In [1]:
"""
Running MNIST pipeline entirely online, rather than from csv files like currently done in the experiments folder
Steps:
    1. Import MNIST data (from Kaggle to be consistent with Sebastien)
    2. Blur the training images
    3. Reduce image matrices by principal component analysis
    4. classify using polynomial SVM

Outputs 0.937166667 accuracy on Kaggle test dataset after training on entire train dataset
"""
    
# from gcp_hpo.smart_search import SmartSearch
# from ..smart_search import SmartSearch # Alec edit
import numpy as np
import math
import pandas as pd
from scipy.ndimage.filters import gaussian_filter 
from sklearn.decomposition import PCA
from sklearn.svm import SVC

In [2]:
# Make iPython notebook take up whole screen

from IPython.core.display import display, HTML
display(HTML("<style>.container { width:100% !important; }</style>"))

# Print more items in numpy arrays
np.set_printoptions(edgeitems=100)

In [None]:
# This cv2 implementation allows us to do the Gaussian blur, but only for odd values of the kernel size,
# so not incorporating for now
# from cv2 import GaussianBlur

# def gaussian_blur(img):
#     return GaussianBlur(img,(5,5),sigmaX=4)

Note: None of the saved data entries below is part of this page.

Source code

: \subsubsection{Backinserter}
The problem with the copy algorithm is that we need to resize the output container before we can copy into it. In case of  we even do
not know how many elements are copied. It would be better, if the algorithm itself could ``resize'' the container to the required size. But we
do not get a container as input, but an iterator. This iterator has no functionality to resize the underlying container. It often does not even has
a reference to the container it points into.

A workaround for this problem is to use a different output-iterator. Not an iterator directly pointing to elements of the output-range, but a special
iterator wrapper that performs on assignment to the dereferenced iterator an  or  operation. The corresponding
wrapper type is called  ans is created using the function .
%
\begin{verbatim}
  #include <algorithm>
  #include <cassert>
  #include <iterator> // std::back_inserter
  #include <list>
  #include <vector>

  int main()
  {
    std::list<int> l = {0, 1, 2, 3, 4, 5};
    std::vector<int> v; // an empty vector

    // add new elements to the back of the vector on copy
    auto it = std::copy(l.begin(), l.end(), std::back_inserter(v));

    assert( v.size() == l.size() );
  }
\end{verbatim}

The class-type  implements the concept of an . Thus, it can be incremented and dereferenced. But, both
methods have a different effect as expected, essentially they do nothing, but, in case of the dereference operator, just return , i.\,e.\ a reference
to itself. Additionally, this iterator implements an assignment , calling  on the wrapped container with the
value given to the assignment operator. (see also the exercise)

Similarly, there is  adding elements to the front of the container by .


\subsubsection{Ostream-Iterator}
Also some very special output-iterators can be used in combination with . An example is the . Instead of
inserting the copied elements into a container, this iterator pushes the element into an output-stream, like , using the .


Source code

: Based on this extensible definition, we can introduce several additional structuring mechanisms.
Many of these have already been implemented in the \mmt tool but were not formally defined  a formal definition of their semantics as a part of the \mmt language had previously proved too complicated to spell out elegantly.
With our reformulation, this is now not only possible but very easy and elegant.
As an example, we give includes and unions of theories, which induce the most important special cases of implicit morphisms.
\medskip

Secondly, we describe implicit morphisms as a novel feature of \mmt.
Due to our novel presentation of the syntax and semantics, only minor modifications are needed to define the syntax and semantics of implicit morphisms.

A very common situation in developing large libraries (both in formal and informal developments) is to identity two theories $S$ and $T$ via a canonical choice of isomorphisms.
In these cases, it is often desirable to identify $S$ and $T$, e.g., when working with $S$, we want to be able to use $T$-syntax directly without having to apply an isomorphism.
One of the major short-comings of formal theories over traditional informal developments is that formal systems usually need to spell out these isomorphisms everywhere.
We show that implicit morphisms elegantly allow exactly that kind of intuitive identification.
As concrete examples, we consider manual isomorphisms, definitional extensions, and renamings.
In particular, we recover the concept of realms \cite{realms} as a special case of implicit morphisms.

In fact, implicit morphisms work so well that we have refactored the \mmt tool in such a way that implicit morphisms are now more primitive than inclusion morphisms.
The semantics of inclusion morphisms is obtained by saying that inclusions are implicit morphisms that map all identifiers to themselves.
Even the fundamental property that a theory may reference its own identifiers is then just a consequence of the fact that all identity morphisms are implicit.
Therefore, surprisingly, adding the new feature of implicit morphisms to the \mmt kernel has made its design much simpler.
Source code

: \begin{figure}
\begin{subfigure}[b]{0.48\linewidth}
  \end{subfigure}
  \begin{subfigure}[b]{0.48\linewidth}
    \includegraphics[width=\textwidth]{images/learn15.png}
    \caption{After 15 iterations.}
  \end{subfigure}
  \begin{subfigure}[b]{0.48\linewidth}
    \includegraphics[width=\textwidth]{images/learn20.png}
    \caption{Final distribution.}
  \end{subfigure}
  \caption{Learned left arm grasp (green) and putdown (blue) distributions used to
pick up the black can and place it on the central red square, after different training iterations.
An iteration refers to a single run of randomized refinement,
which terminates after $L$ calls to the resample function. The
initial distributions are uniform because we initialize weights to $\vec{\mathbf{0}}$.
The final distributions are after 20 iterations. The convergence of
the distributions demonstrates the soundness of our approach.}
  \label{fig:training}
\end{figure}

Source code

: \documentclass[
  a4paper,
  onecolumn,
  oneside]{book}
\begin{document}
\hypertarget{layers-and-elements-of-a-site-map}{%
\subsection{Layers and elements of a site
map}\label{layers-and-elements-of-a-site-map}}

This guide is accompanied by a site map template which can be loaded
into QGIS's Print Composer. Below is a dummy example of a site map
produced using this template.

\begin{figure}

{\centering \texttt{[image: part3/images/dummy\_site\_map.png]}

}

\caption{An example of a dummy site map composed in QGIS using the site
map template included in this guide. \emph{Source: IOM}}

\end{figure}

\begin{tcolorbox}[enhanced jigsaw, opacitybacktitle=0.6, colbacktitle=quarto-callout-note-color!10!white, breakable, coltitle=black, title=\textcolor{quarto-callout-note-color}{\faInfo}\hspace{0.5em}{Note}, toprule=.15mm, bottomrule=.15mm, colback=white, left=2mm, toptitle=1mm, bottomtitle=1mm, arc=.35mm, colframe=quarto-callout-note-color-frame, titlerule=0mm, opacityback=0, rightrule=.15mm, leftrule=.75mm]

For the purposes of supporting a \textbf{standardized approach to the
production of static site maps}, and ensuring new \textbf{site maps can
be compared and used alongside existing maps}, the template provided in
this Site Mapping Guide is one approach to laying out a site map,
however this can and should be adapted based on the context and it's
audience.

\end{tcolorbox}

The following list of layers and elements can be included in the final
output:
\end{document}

# print gaussian_blur(X_train[0,:])

In [3]:
# Set parameters
blur_ksize = 1 # Fixed at this value
blur_sigma = 4
pca_dim = 60
degree_poly = 3
gamma = 10**(-3)

In [4]:
def import_data():
    data = np.loadtxt('/Users/aandersonlaptop/Desktop/MNIST_train.csv',skiprows=1,delimiter=',')
    train_x = data[:40000,1:]
    train_y = data[:40000,0]
    # print 'train Y',train_y
    # print 'train X',train_x
    test_x = data[40000:,1:]
    test_y = data[40000:,0]
    
    # print 'test X',test_x
    return train_x,train_y,test_x,test_y
    
    
X_train,y_train,X_test,y_test = import_data()

In [5]:
def gaussian_blur(X,stddev):
    # This fixes a kernel size, can incorporate changing kernel sizes later using scipy generic_filter or opencv
    return gaussian_filter(X,sigma=stddev,order=0)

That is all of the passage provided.